The right side of her body was shattered – her pelvis, ribs, hip and leg. She had a collapsed lung and spent a week in and out of surgery with doctors painstakingly pulling shards of glass out of her body.

People don’t know they need a hospital like Grady that’s prepared to handle major traumas until catastrophe hits, said Kleber, 46, who is now recovered.

Hospitals with trauma centers have extra expenses many hospitals don’t that they lose money on, such as paying trauma surgeons to be on duty 24 hours a day whether or not they’re needed, said Bryan Forlines, reimbursement director for Central Georgia Health System in Macon.

“There are just a lot of costs that people simply don’t appreciate,” Forlines said.

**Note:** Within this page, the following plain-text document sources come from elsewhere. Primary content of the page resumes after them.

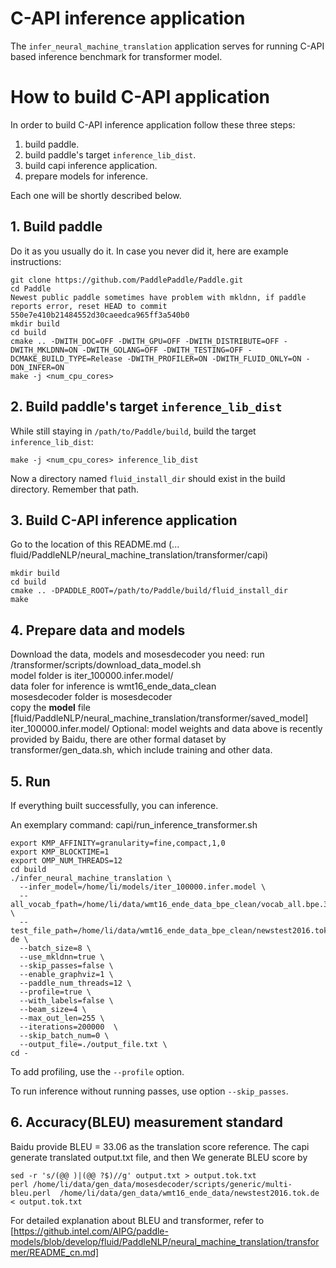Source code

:# C-API inference application
The `infer_neural_machine_translation` application serves for running C-API based
inference benchmark for transformer model.

# How to build C-API application
In order to build C-API inference application follow these three steps:
1. build paddle.
2. build paddle's target `inference_lib_dist`.
3. build capi inference application.
4. prepare models for inference.

Each one will be shortly described below.
## 1. Build paddle
Do it as you usually do it. In case you never did it, here are example instructions:
```
git clone https://github.com/PaddlePaddle/Paddle.git
cd Paddle 
Newest public paddle sometimes have problem with mkldnn, if paddle reports error, reset HEAD to commit 550e7e410b21484552d30caeedca965ff3a540b0
mkdir build
cd build
cmake .. -DWITH_DOC=OFF -DWITH_GPU=OFF -DWITH_DISTRIBUTE=OFF -DWITH_MKLDNN=ON -DWITH_GOLANG=OFF -DWITH_TESTING=OFF -DCMAKE_BUILD_TYPE=Release -DWITH_PROFILER=ON -DWITH_FLUID_ONLY=ON -DON_INFER=ON
make -j <num_cpu_cores>
```
## 2. Build paddle's target `inference_lib_dist`
While still staying in `/path/to/Paddle/build`, build the target `inference_lib_dist`:
```
make -j <num_cpu_cores> inference_lib_dist
```
Now a directory named `fluid_install_dir` should exist in the build directory.
Remember that path.

## 3. Build C-API inference application
Go to the location of this README.md (... fluid/PaddleNLP/neural_machine_translation/transformer/capi)
```
mkdir build
cd build
cmake .. -DPADDLE_ROOT=/path/to/Paddle/build/fluid_install_dir
make
```

## 4. Prepare data and models
Download the data, models and mosesdecoder you need:
run /transformer/scripts/download_data_model.sh  
model folder is iter_100000.infer.model/   
data foler for inference is wmt16_ende_data_clean  
mosesdecoder folder is mosesdecoder  
copy the __model__ file [fluid/PaddleNLP/neural_machine_translation/transformer/saved_model] iter_100000.infer.model/ 
Optional: model weights and data above is recently provided by Baidu, there are other formal dataset by transformer/gen_data.sh, which include training and other data.

## 5. Run
If everything built successfully, you can inference.

An exemplary command: capi/run_inference_transformer.sh
```
export KMP_AFFINITY=granularity=fine,compact,1,0
export KMP_BLOCKTIME=1
export OMP_NUM_THREADS=12
cd build
./infer_neural_machine_translation \
  --infer_model=/home/li/models/iter_100000.infer.model \
  --all_vocab_fpath=/home/li/data/wmt16_ende_data_bpe_clean/vocab_all.bpe.32000 \
  --test_file_path=/home/li/data/wmt16_ende_data_bpe_clean/newstest2016.tok.bpe.32000.en-de \
  --batch_size=8 \
  --use_mkldnn=true \
  --skip_passes=false \
  --enable_graphviz=1 \
  --paddle_num_threads=12 \
  --profile=true \
  --with_labels=false \
  --beam_size=4 \
  --max_out_len=255 \
  --iterations=200000  \
  --skip_batch_num=0 \
  --output_file=./output_file.txt \
cd -
```
To add profiling, use the `--profile` option.

To run inference without running passes, use option `--skip_passes`.


## 6. Accuracy(BLEU) measurement standard
Baidu provide BLEU = 33.06 as the translation score reference. The capi generate translated output.txt file, and then We generate BLEU score by  
```
sed -r 's/(@@ )|(@@ ?$)//g' output.txt > output.tok.txt
perl /home/li/data/gen_data/mosesdecoder/scripts/generic/multi-bleu.perl  /home/li/data/gen_data/wmt16_ende_data/newstest2016.tok.de < output.tok.txt
```
For detailed explanation about BLEU and transformer, refer to [https://github.intel.com/AIPG/paddle-models/blob/develop/fluid/PaddleNLP/neural_machine_translation/transformer/README_cn.md]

In Massachusetts, Boston Medical Center — one of the state’s largest providers of health services to the poor — lost millions of public dollars when the state’s mandatory health insurance law took effect, said David Hefner, CEO of Georgia Health Sciences Medical Center in Augusta. It was assumed that hospitals would no longer need those extra dollars since more people would have coverage and be able to pay for care. But the newly-insured had coverage that ended up paying providers less than the actual cost of care.

“That institution almost collapsed,” Hefner said.

Hospitals officials across the country fear a similar scenario if DSH cuts go into effect without a new source of funding and are voicing their concerns to federal and state lawmakers in hopes of finding a solution.

The Supreme Court’s ruling fundamentally changed the Affordable Care Act, and Congress has to address that, said Matthew Hicks, vice president of government relations at Grady.

Haupert said Grady will have to look at what services to cut if the money isn’t there.

“Grady would no longer be able to afford to be all things to all people,” he said.